Blonde Venus (1932)
5/10
As famous as the "Goddess of Love", the movie is as broken down as her statue.
4 March 2013
Warning: Spoilers
Josef Von Sternberg really went over the top with this outrageous pre-code melodrama starring Marlene Dietrich about a devoted wife and mother (first seen as a single German girl swimming naked in a lake in her homeland) who becomes a kept woman in order to financially help her husband be cured of uranium poison. She later runs off with her son when he comes back and discovers her affair with Cary Grant, becoming a prostitute and later basically homeless in order to keep their whereabouts secret. She is forced to give him up, and is basically destitute when her fortunes turn and she becomes the singing toast of Paris. Von Sternberg lets Dietrich utilize every single emotion possible, running all over the world in every style, yet barely shedding a tear over all of heartache.

Herbert Marshall is the unfortunate husband and Dickie Moore the toted kid. Grant's suave lover keeps getting the shaft as it is obvious where Dietrich's heart really is. She is the whole show, even performing in a gorilla suit she strips out of to sing "Hot Voodoo". Movie stills make this appear to be better than it is, its deliberate camp so obvious that you may laugh at it, not with it.

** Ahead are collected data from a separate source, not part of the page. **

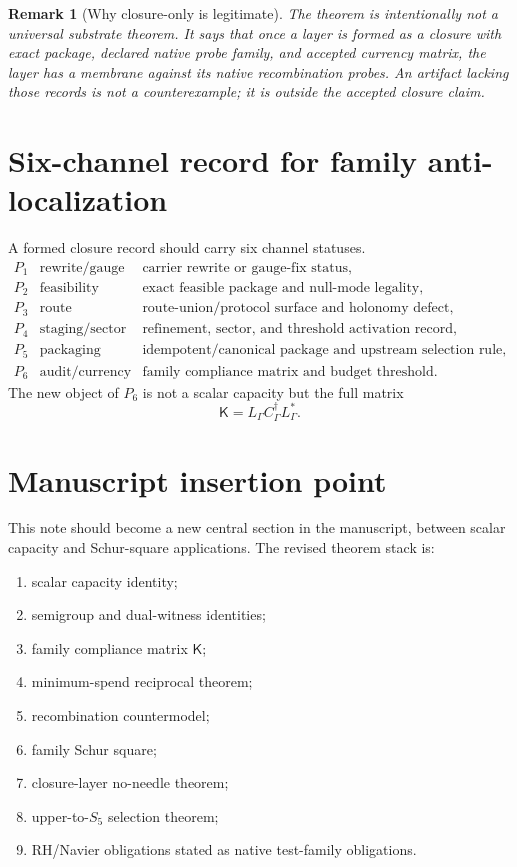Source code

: \documentclass[11pt]{article}
\newtheorem{remark}{Remark}
\begin{document}
\begin{remark}[Why closure-only is legitimate]
The theorem is intentionally not a universal substrate theorem.  It says that once a layer is formed as a closure with exact package, declared native probe family, and accepted currency matrix, the layer has a membrane against its native recombination probes.  An artifact lacking those records is not a counterexample; it is outside the accepted closure claim.
\end{remark}

\section{Six-channel record for family anti-localization}
A formed closure record should carry six channel statuses.
\[
\begin{array}{lll}
P_1 & \text{rewrite/gauge} & \text{carrier rewrite or gauge-fix status},\\
P_2 & \text{feasibility} & \text{exact feasible package and null-mode legality},\\
P_3 & \text{route} & \text{route-union/protocol surface and holonomy defect},\\
P_4 & \text{staging/sector} & \text{refinement, sector, and threshold activation record},\\
P_5 & \text{packaging} & \text{idempotent/canonical package and upstream selection rule},\\
P_6 & \text{audit/currency} & \text{family compliance matrix and budget threshold}.
\end{array}
\]
The new object of $P_6$ is not a scalar capacity but the full matrix
\[
        \mathsf K=L_\Gamma C_\Gamma^\dagger L_\Gamma^*.
\]

\section{Manuscript insertion point}
This note should become a new central section in the manuscript, between scalar capacity and Schur-square applications.  The revised theorem stack is:
\begin{enumerate}[label=\textbf{T\arabic*.}]
\item scalar capacity identity;
\item semigroup and dual-witness identities;
\item family compliance matrix $\mathsf K$;
\item minimum-spend reciprocal theorem;
\item recombination countermodel;
\item family Schur square;
\item closure-layer no-needle theorem;
\item upper-to-$S_5$ selection theorem;
\item RH/Navier obligations stated as native test-family obligations.
\end{enumerate}
\end{document}
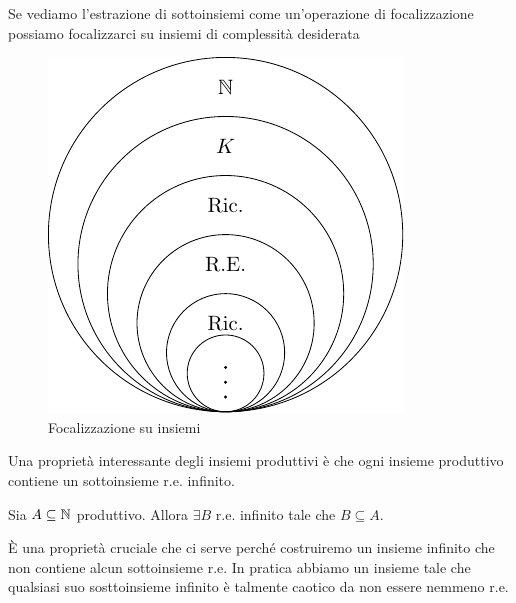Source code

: Se vediamo l'estrazione di sottoinsiemi come un'operazione di focalizzazione possiamo focalizzarci
su insiemi di complessità desiderata 

\begin{figure}[h]
    \centering
    \includegraphics{./img/reducibility/SetsResolution.pdf}
    \caption{Focalizzazione su insiemi}
\end{figure}

Una proprietà interessante degli insiemi produttivi è che ogni insieme produttivo contiene un
sottoinsieme r.e. infinito.

\begin{thm}
    Sia $A \subseteq \mathbb{N}$ produttivo. Allora $\exists B$ r.e. infinito tale che $B \subseteq A$.
\end{thm}

È una proprietà cruciale che ci serve perché costruiremo un insieme infinito che non contiene
alcun sottoinsieme r.e. In pratica abbiamo un insieme tale che qualsiasi suo sosttoinsieme infinito
è talmente caotico da non essere nemmeno r.e.

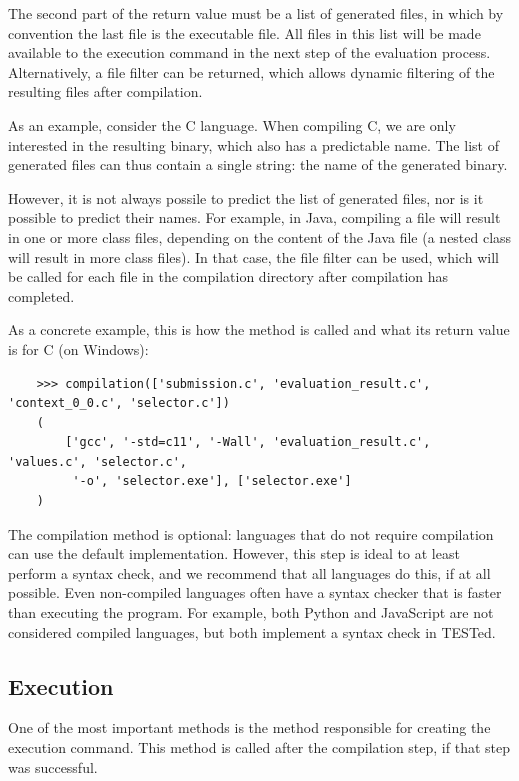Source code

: \documentclass[../main]{subfiles}
\begin{document}
The second part of the return value must be a list of generated files, in which by convention the last file is the executable file.
All files in this list will be made available to the execution command in the next step of the evaluation process.
Alternatively, a file filter can be returned, which allows dynamic filtering of the resulting files after compilation.

As an example, consider the C language.
When compiling C, we are only interested in the resulting binary, which also has a predictable name.
The list of generated files can thus contain a single string: the name of the generated binary.

However, it is not always possile to predict the list of generated files, nor is it possible to predict their names.
For example, in Java, compiling a file will result in one or more class files, depending on the content of the Java file (a nested class will result in more class files).
In that case, the file filter can be used, which will be called for each file in the compilation directory after compilation has completed.

As a concrete example, this is how the method is called and what its return value is for C (on Windows):

\begin{verbatim}
    >>> compilation(['submission.c', 'evaluation_result.c', 'context_0_0.c', 'selector.c'])
    (
        ['gcc', '-std=c11', '-Wall', 'evaluation_result.c', 'values.c', 'selector.c',
         '-o', 'selector.exe'], ['selector.exe']
    )
\end{verbatim}

The compilation method is optional: languages that do not require compilation can use the default implementation.
However, this step is ideal to at least perform a syntax check, and we recommend that all languages do this, if at all possible.
Even non-compiled languages often have a syntax checker that is faster than executing the program.
For example, both Python and JavaScript are not considered compiled languages, but both implement a syntax check in TESTed.

\subsection{Execution}\label{subsec:impl-execution}

One of the most important methods is the method responsible for creating the execution command.
This method is called after the compilation step, if that step was successful.
\end{document}
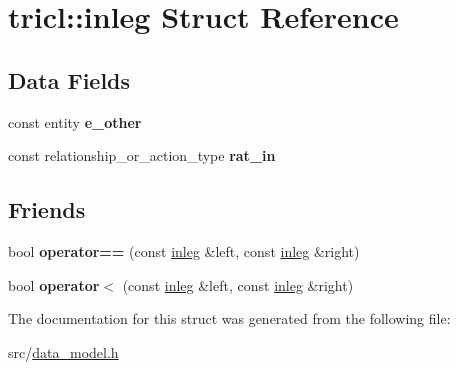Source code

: \hypertarget{structtricl_1_1inleg}{}\section{tricl\+:\+:inleg Struct Reference}
\label{structtricl_1_1inleg}
\subsection*{Data Fields}
\begin{DoxyCompactItemize}
\item 
\mbox{\label{structtricl_1_1inleg_aacd096c1b1998b321f19b973db55aec2}} 
const entity {\bfseries e\+\_\+other}
\item 
\mbox{\label{structtricl_1_1inleg_aa0bf7ed4910869446d610bf75d05fc34}} 
const relationship\+\_\+or\+\_\+action\+\_\+type {\bfseries rat\+\_\+in}
\end{DoxyCompactItemize}
\subsection*{Friends}
\begin{DoxyCompactItemize}
\item 
\mbox{\label{structtricl_1_1inleg_a2882c00597e94a9fb19cde857cfe5003}} 
bool {\bfseries operator==} (const \hyperlink{structtricl_1_1inleg}{inleg} \&left, const \hyperlink{structtricl_1_1inleg}{inleg} \&right)
\item 
\mbox{\label{structtricl_1_1inleg_a8ddd31813cdcbb1b7c88d51fcd01cd23}} 
bool {\bfseries operator$<$} (const \hyperlink{structtricl_1_1inleg}{inleg} \&left, const \hyperlink{structtricl_1_1inleg}{inleg} \&right)
\end{DoxyCompactItemize}


The documentation for this struct was generated from the following file\+:\begin{DoxyCompactItemize}
\item 
src/\hyperlink{data__model_8h}{data\+\_\+model.\+h}\end{DoxyCompactItemize}
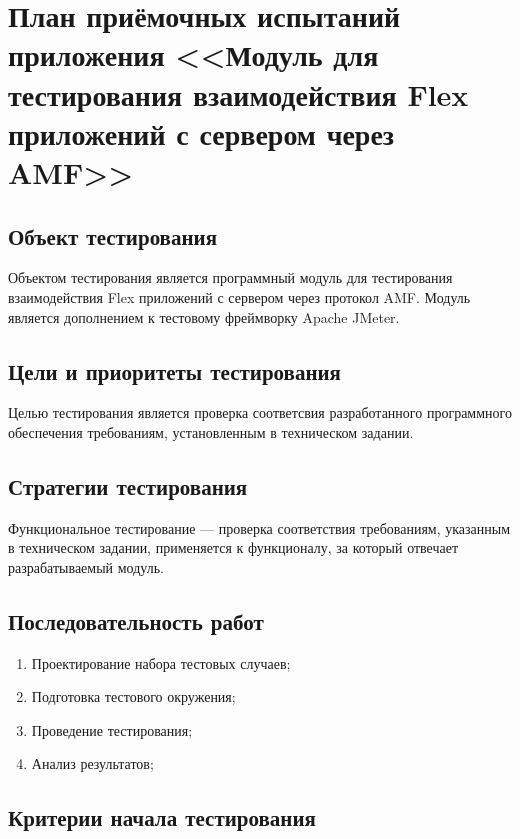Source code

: \chapter{План приёмочных испытаний приложения <<Модуль для тестирования взаимодействия Flex приложений с сервером через AMF>>}
\label{cha:appendix2}

\section{Объект тестирования}

Объектом тестирования является программный модуль для тестирования взаимодействия Flex приложений с сервером через
протокол AMF. Модуль является дополнением к тестовому фреймворку Apache JMeter.

\section{Цели и приоритеты тестирования}

Целью тестирования является проверка соответсвия разработанного программного обеспечения требованиям, установленным
в техническом задании.

\section{Стратегии тестирования}

Функциональное тестирование --- проверка соответствия требованиям, указанным в техническом задании,
применяется к функционалу, за который отвечает разрабатываемый модуль.

\section{Последовательность работ}

\begin{enumerate}
\item Проектирование набора тестовых случаев;
\item Подготовка тестового окружения;
\item Проведение тестирования;
\item Анализ результатов;
\end{enumerate}

\section{Критерии начала тестирования}

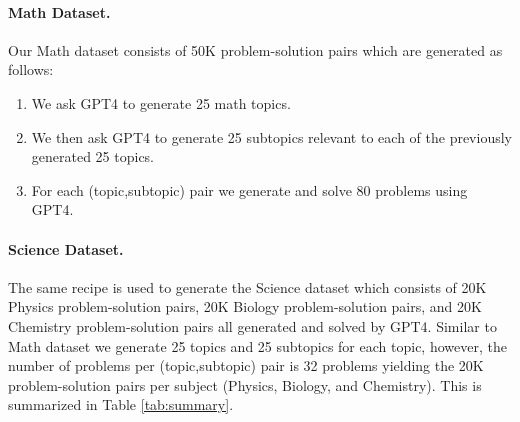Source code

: \paragraph{Math Dataset.} Our Math dataset consists of 50K problem-solution pairs which are generated as follows:

\begin{enumerate}
	\item We ask GPT4 to generate 25 math topics.
	\item We then ask GPT4 to generate 25 subtopics relevant to each of the previously generated 25 topics.
	\item For each (topic,subtopic) pair we generate and solve 80 problems using GPT4.
\end{enumerate}

\paragraph{Science Dataset.} The same recipe is used to generate the Science dataset which consists of 20K Physics problem-solution pairs, 20K Biology problem-solution pairs, and 20K Chemistry problem-solution pairs all generated and solved by GPT4. Similar to Math dataset we generate 25 topics and 25 subtopics for each topic, however, the number of problems per (topic,subtopic) pair is 32 problems yielding the 20K problem-solution pairs per subject (Physics, Biology, and Chemistry). This is summarized in Table \ref{tab:summary}.



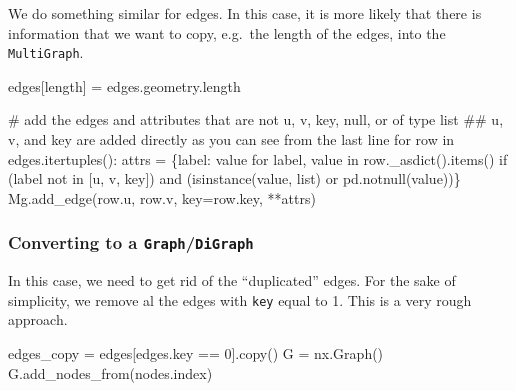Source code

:\documentclass[
  letterpaper,
  DIV=11,
  numbers=noendperiod]{scrreprt}
\newenvironment{Shaded}{\begin{snugshade}}{\end{snugshade}}
\newcommand{\BuiltInTok}[1]{\textcolor[rgb]{0.00,0.23,0.31}{#1}}
\newcommand{\CommentTok}[1]{\textcolor[rgb]{0.37,0.37,0.37}{#1}}
\newcommand{\ControlFlowTok}[1]{\textcolor[rgb]{0.00,0.23,0.31}{#1}}
\newcommand{\DecValTok}[1]{\textcolor[rgb]{0.68,0.00,0.00}{#1}}
\newcommand{\KeywordTok}[1]{\textcolor[rgb]{0.00,0.23,0.31}{#1}}
\newcommand{\NormalTok}[1]{\textcolor[rgb]{0.00,0.23,0.31}{#1}}
\newcommand{\OperatorTok}[1]{\textcolor[rgb]{0.37,0.37,0.37}{#1}}
\newcommand{\StringTok}[1]{\textcolor[rgb]{0.13,0.47,0.30}{#1}}
\begin{document}
We do something similar for edges. In this case, it is more likely that
there is information that we want to copy, e.g.~the length of the edges,
into the \texttt{MultiGraph}.

\begin{Shaded}
\begin{Highlighting}[]
\NormalTok{edges[}\StringTok{\textquotesingle{}length\textquotesingle{}}\NormalTok{] }\OperatorTok{=}\NormalTok{ edges.geometry.length}

\CommentTok{\# add the edges and attributes that are not u, v, key, null, or of type list}
\CommentTok{\#\# u, v, and key are added directly as you can see from the last line}
\ControlFlowTok{for}\NormalTok{ row }\KeywordTok{in}\NormalTok{ edges.itertuples():}
\NormalTok{    attrs }\OperatorTok{=}\NormalTok{ \{label: value }\ControlFlowTok{for}\NormalTok{ label, value }\KeywordTok{in}\NormalTok{ row.\_asdict().items() }\ControlFlowTok{if}\NormalTok{ (label }\KeywordTok{not} \KeywordTok{in}\NormalTok{ [}\StringTok{\textquotesingle{}u\textquotesingle{}}\NormalTok{, }\StringTok{\textquotesingle{}v\textquotesingle{}}\NormalTok{, }\StringTok{\textquotesingle{}key\textquotesingle{}}\NormalTok{]) }\KeywordTok{and} 
\NormalTok{             (}\BuiltInTok{isinstance}\NormalTok{(value, }\BuiltInTok{list}\NormalTok{) }\KeywordTok{or}\NormalTok{ pd.notnull(value))\}}
\NormalTok{    Mg.add\_edge(row.u, row.v, key}\OperatorTok{=}\NormalTok{row.key, }\OperatorTok{**}\NormalTok{attrs)}
\end{Highlighting}
\end{Shaded}

\subsubsection{\texorpdfstring{Converting to a
\texttt{Graph}/\texttt{DiGraph}}{Converting to a Graph/DiGraph}}\label{converting-to-a-graphdigraph}

In this case, we need to get rid of the ``duplicated'' edges. For the
sake of simplicity, we remove al the edges with \texttt{key} equal to 1.
This is a very rough approach.

\begin{Shaded}
\begin{Highlighting}[]
\NormalTok{edges\_copy }\OperatorTok{=}\NormalTok{ edges[edges.key }\OperatorTok{==} \DecValTok{0}\NormalTok{].copy()}
\NormalTok{G }\OperatorTok{=}\NormalTok{ nx.Graph()   }
\NormalTok{G.add\_nodes\_from(nodes.index)}
\end{Highlighting}
\end{Shaded}
\end{document}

Then, there is the editing, taking Dietrich down, down, down, ending up in a woman's shelter (15 cents a night) where she drunkenly stumbles in, tells off a bunch of old hags and stumbles right back out, and where do we see her next with no explanation of how she got there? Glamorously dressed to kill in Paris, of course, as famous as Josephine Baker. Only Von Sternberg and Dietrich could get away with this, style without substance and glamour without grace. The result is as phony as the curly blonde wig with arrows in it that she wears after stripping out of her gorilla fur.